The last several years were awful. Watching a strong person diminish is never easy. Watching a strong person lose themselves, lose their understanding of who surrounds them, lose all their bearings in the world is a particular pain, made worse when you are the caretaker. My mom and my aunt kept trying to relate to their mother, and their mother wasn't there. That made it worse.
My rabbi visited us in the hospital, when I was being induced. My son still in me, we talked about funeral arrangements. She explained the Jewish custom of quick burial by quoting from sacred text: "[y]ou can not be comforted while your dead lie before you." I've thought about this a lot during my grandmother's decline. Removed somewhat from the situation, I could accept a lot earlier than my mom could just how little of the woman we knew remained in the woman my mom was faithfully caring for.
My grandmother, in her time, took care of her own sick and dying mother for many more years than what her daughters ended up doing for her. But my great-grandmother had a stroke and lost her mobility. She was still herself, and so she died when she died. In contrast, I can tell you when my grandmother's body died. I can't tell you when she left, not really. It's been a long time since she recognized anyone. Yet mere weeks before she died, she had a good day when she seemed to know who everyone in the family was. One good hour, really.
So over the course of the last four years, my family had to slowly let go of my grandmother. Expectations, understandings. Memories. Things that bind us together. Bit by bit. Two weeks ago the definitive, indisputable end. Before that? Strange state of suspended grief. Her daughters didn't have their mother anymore. But I don't think they knew how to grieve that, and they didn't really have time for it anyway-- they were her dedicated caretakers, after all.
This story is the opposite of most perinatal death stories. We rarely get any warning, and even those of us who do are never prepared-- we're supposed to be raising them, not burying them. My grandmother had a hard life, full of pain and loss. But she also had a rich life, full of joy and love. She was in her late 70s before her mind started going. My daughter knew her, and even if she doesn't now remember most of their interactions before the onset of the bad part of the disease, she has a sense of her great grandmother. We chose her casket because that color and even the spare details on it was the kind of wood furniture she liked. We knew what she liked. The opposite, you know?
We now know that she realized things were going wrong, and to cope, while she still could, she wrote notes to herself. That makes perfect sense-- too proud to tell anyone, but determined to manage.
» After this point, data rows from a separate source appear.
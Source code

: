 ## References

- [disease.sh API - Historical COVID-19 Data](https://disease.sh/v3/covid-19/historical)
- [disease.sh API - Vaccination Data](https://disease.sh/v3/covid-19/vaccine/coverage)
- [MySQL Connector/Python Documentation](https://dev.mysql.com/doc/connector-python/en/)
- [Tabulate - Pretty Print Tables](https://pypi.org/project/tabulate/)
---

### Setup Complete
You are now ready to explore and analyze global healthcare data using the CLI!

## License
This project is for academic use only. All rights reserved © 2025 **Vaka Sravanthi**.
My grandmother came to visit us along with my parents and aunt and uncle for Monkey's fifth birthday. That was less than six weeks after A died. While here, she asked to see A's pictures. I now think of that as the very last thing I can confidently say she did as fully herself. After she'd seen them, it seems she let go. Even during that trip, she was not the same after the pictures that she was before. I think she must've written a note to herself about A, about asking for the pictures. Either that or she willed herself to stay fully with it until she did. Task completed, she could let go of the enormous work it took to hold on. (She did not disappear completely after that, but she was less present, and for less time. And for a while after, she remembered A-- she'd talk to my mom about how sad it was.) That's the kind of backbone that defined her. And it took one hell of a disease to be stronger than that.
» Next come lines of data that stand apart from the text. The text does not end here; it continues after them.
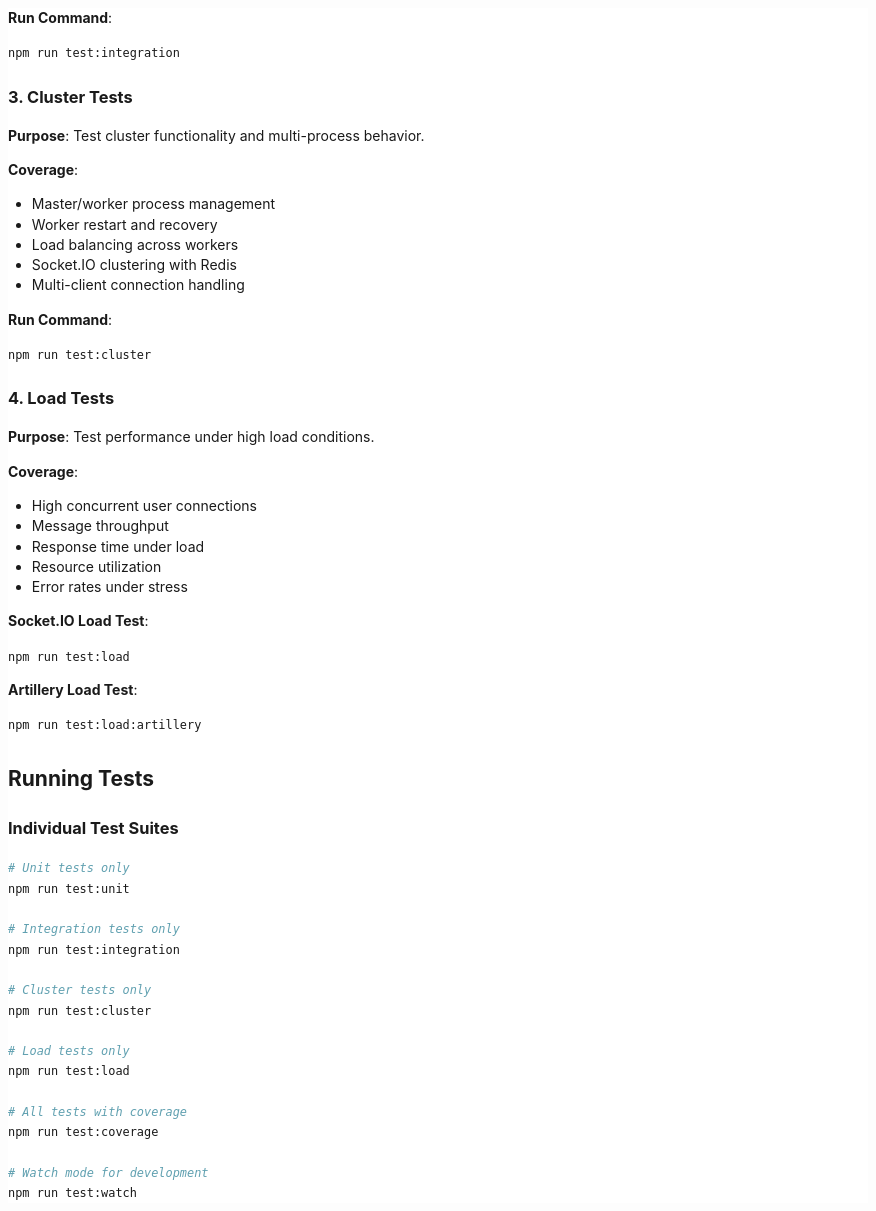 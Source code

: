 **Run Command**:
```bash
npm run test:integration
```

### 3. Cluster Tests
**Purpose**: Test cluster functionality and multi-process behavior.

**Coverage**:
- Master/worker process management
- Worker restart and recovery
- Load balancing across workers
- Socket.IO clustering with Redis
- Multi-client connection handling

**Run Command**:
```bash
npm run test:cluster
```

### 4. Load Tests
**Purpose**: Test performance under high load conditions.

**Coverage**:
- High concurrent user connections
- Message throughput
- Response time under load
- Resource utilization
- Error rates under stress

**Socket.IO Load Test**:
```bash
npm run test:load
```

**Artillery Load Test**:
```bash
npm run test:load:artillery
```

## Running Tests

### Individual Test Suites

```bash
# Unit tests only
npm run test:unit

# Integration tests only  
npm run test:integration

# Cluster tests only
npm run test:cluster

# Load tests only
npm run test:load

# All tests with coverage
npm run test:coverage

# Watch mode for development
npm run test:watch
```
We took Monkey with us to the funeral and the burial. We didn't take her, less than five years old at the time, with us to A's. She still tells us we were wrong in that decision. She probably always will. She's never been to a funeral, in fact. I think my grandmother's was a sort of a proxy for her. She got to see the casket put in the ground, the kaddish recited, she got to see and hear the dirt hitting the casket-- the hollow sound of finality, of indisputable end. From the safe distance of four plus years and her great-grandmother's eighty three and a half, she could imagine her brother's funeral. The rabbi and the funeral director were incredibly kind to her, and that helped too.
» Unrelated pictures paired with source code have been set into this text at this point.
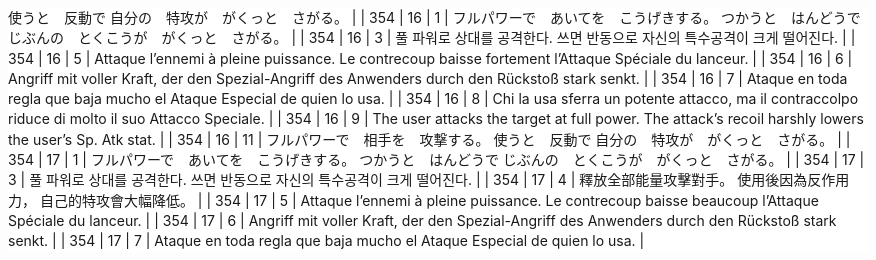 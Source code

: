 使うと　反動で
自分の　特攻が　がくっと　さがる。                                                                                                                                         |
| 354     | 16               | 1           | フルパワーで　あいてを　こうげきする。
つかうと　はんどうで
じぶんの　とくこうが　がくっと　さがる。                                                                                                                                |
| 354     | 16               | 3           | 풀 파워로 상대를 공격한다.
쓰면 반동으로
자신의 특수공격이 크게 떨어진다.                                                                                                                                         |
| 354     | 16               | 5           | Attaque l’ennemi à pleine puissance.
Le contrecoup baisse fortement l’Attaque
Spéciale du lanceur.                                                                                 |
| 354     | 16               | 6           | Angriff mit voller Kraft, der den Spezial-Angriff
des Anwenders durch den Rückstoß stark senkt.                                                                                    |
| 354     | 16               | 7           | Ataque en toda regla que baja mucho el Ataque 
Especial de quien lo usa.                                                                                                           |
| 354     | 16               | 8           | Chi la usa sferra un potente attacco, ma
il contraccolpo riduce di molto il suo
Attacco Speciale.                                                                                  |
| 354     | 16               | 9           | The user attacks the target at full power.
The attack’s recoil harshly lowers the
user’s Sp. Atk stat.                                                                             |
| 354     | 16               | 11          | フルパワーで　相手を　攻撃する。
使うと　反動で
自分の　特攻が　がくっと　さがる。                                                                                                                                         |
| 354     | 17               | 1           | フルパワーで　あいてを　こうげきする。
つかうと　はんどうで
じぶんの　とくこうが　がくっと　さがる。                                                                                                                                |
| 354     | 17               | 3           | 풀 파워로 상대를 공격한다.
쓰면 반동으로
자신의 특수공격이 크게 떨어진다.                                                                                                                                         |
| 354     | 17               | 4           | 釋放全部能量攻擊對手。
使用後因為反作用力，
自己的特攻會大幅降低。                                                                                                                                                 |
| 354     | 17               | 5           | Attaque l’ennemi à pleine puissance.
Le contrecoup baisse beaucoup l’Attaque Spéciale
du lanceur.                                                                                  |
| 354     | 17               | 6           | Angriff mit voller Kraft, der den Spezial-Angriff des
Anwenders durch den Rückstoß stark senkt.                                                                                    |
| 354     | 17               | 7           | Ataque en toda regla que baja mucho el Ataque 
Especial de quien lo usa.                                                                                                           |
She's perceptive. She gets the difference. She knows great grandmothers die, and it's sad, but it is how life works (though she is not exactly happy about this). Little brothers shouldn't be dying, but hers did, and it's a different kind of pain and grief. And yet, she also gets that sometimes the differences matter very little. We were talking about the different kinds of sad, and that though it is how it is, it is still sad for me that my grandmother died. "It's [my grandma]'s mom" she said, as her eyes got bigger with recognition of the enormity of the loss for someone else. Yes, she was.
Have you encountered death since your child's? How has it been for you?